With the involvement of law enforcement comes the need to speak factually rather than rely on speculation. A Secure Life breaks down the definitions of theft, burglary and robbery.
Both robbery and burglary are different types of theft. With robbery, the perpetrator uses threats, intimidation or force to separate victims from valuables. Burglary, on the other hand, is a crime of opportunity, wherein the victim does not need to be physically present.
Categories of theft
Going a bit deeper, theft has different levels. “Petty theft” is a misdemeanor crime reserved for the theft of items with a value of less than $500 or $1,000. With “grand theft,” the value of the item exceeds $500 or $1,000, and the crime becomes a felony. “Financial theft” is when the perpetrator engages in such white-collar crimes as forgery or embezzlement.

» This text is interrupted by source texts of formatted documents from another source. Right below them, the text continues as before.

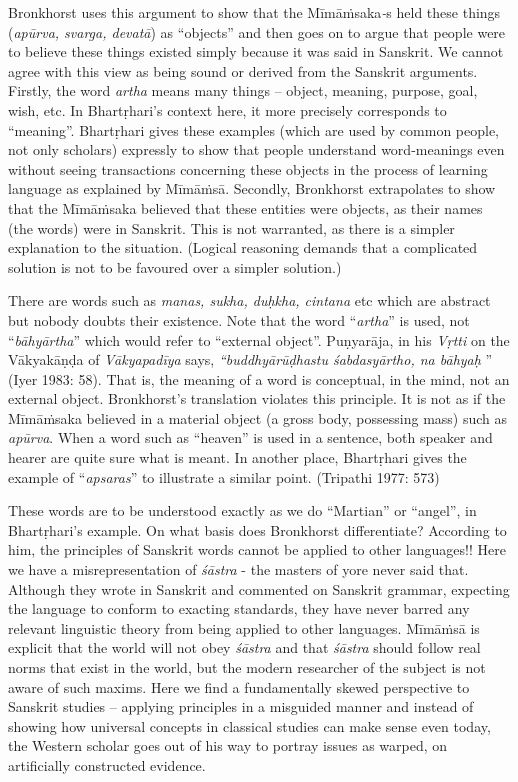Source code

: Bronkhorst uses this argument to show that the Mīmāṁsaka\textit{-}s held these things (\textit{apūrva, svarga, devatā}) as “objects” and then goes on to argue that people were to believe these things existed simply because it was said in Sanskrit. We cannot agree with this view as being sound or derived from the Sanskrit arguments. Firstly, the word \textit{artha} means many things -- object, meaning, purpose, goal, wish, etc. In Bhartṛhari’s context here, it more precisely corresponds to “meaning”. Bhartṛhari gives these examples (which are used by common people, not only scholars) expressly to show that people understand word-meanings even without seeing transactions concerning these objects in the process of learning language as explained by Mīmāṁsā. Secondly, Bronkhorst extrapolates to show that the Mīmāṁsaka believed that these entities were objects, as their names (the words) were in Sanskrit. This is not warranted, as there is a simpler explanation to the situation. (Logical reasoning demands that a complicated solution is not to be favoured over a simpler solution.)

There are words such as \textit{manas, sukha, duḥkha, cintana} etc which are abstract but nobody doubts their existence. Note that the word “\textit{artha}” is used, not “\textit{bāhyārtha}” which would refer to “external object”. Puṇyarāja, in his \textit{Vṛtti} on the {Vākyakāṇḍa} of \textit{Vākyapadīya} says, \textit{“buddhyārūḍhastu śabdasyārtho, na bāhyaḥ} ” (Iyer 1983: 58). That is, the meaning of a word is conceptual, in the mind, not an external object. Bronkhorst’s translation violates this principle. It is not as if the Mīmāṁsaka believed in a material object (a gross body, possessing mass) such as \textit{apūrva}. When a word such as “heaven” is used in a sentence, both speaker and hearer are quite sure what is meant. In another place, Bhartṛhari gives the example of “\textit{apsaras}” to illustrate a similar point. (Tripathi 1977: 573)

These words are to be understood exactly as we do “Martian” or “angel”, in Bhartṛhari’s example. On what basis does Bronkhorst differentiate? According to him, the principles of Sanskrit words cannot be applied to other languages!! Here we have a misrepresentation of \textit{śāstra} - the masters of yore never said that. Although they wrote in Sanskrit and commented on Sanskrit grammar, expecting the language to conform to exacting standards, they have never barred any relevant linguistic theory from being applied to other languages. Mīmāṁsā is explicit that the world will not obey \textit{śāstra} and that \textit{śāstra} should follow real norms that exist in the world, but the modern researcher of the subject is not aware of such maxims. Here we find a fundamentally skewed perspective to Sanskrit studies – applying principles in a misguided manner and instead of showing how universal concepts in classical studies can make sense even today, the Western scholar goes out of his way to portray issues as warped, on artificially constructed evidence.

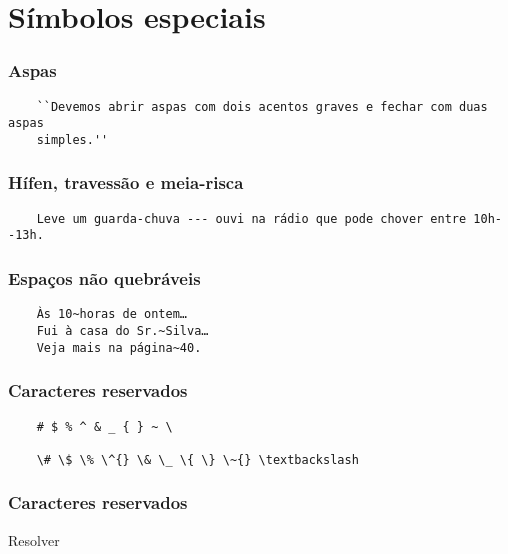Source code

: \section{Símbolos especiais}

\begin{frame}[fragile]
  \frametitle{Aspas}
  \begin{verbatim}
    ``Devemos abrir aspas com dois acentos graves e fechar com duas aspas
    simples.''
  \end{verbatim}
\end{frame}

\begin{frame}[fragile]
  \frametitle{Hífen, travessão e meia-risca}
  \begin{verbatim}
    Leve um guarda-chuva --- ouvi na rádio que pode chover entre 10h--13h.
  \end{verbatim}
\end{frame}

\begin{frame}[fragile]
  \frametitle{Espaços não quebráveis}
  \begin{verbatim}
    Às 10~horas de ontem…
    Fui à casa do Sr.~Silva…
    Veja mais na página~40.
  \end{verbatim}
\end{frame}

\begin{frame}[fragile]
  \frametitle{Caracteres reservados}
  \begin{verbatim}
    # $ % ^ & _ { } ~ \

    \# \$ \% \^{} \& \_ \{ \} \~{} \textbackslash
  \end{verbatim}
\end{frame}

\begin{frame}
  \frametitle{Caracteres reservados}
  \huge
  Resolver 
\end{frame}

You may hear or learn about related terms during discussions of theft. “Extortion” is similar to robbery, where the perpetrator resorts to intimidation but also forces the victim to commit a crime against her or his will. “Larceny” and burglary are closely tied to each other, but forced or illegal entry do not come into play with larceny. Finally, “property crime” may consist of robbery or burglary, but arson and acts of vandalism may come into play, as well.
This information is only intended to educate and should not be interpreted as legal advice.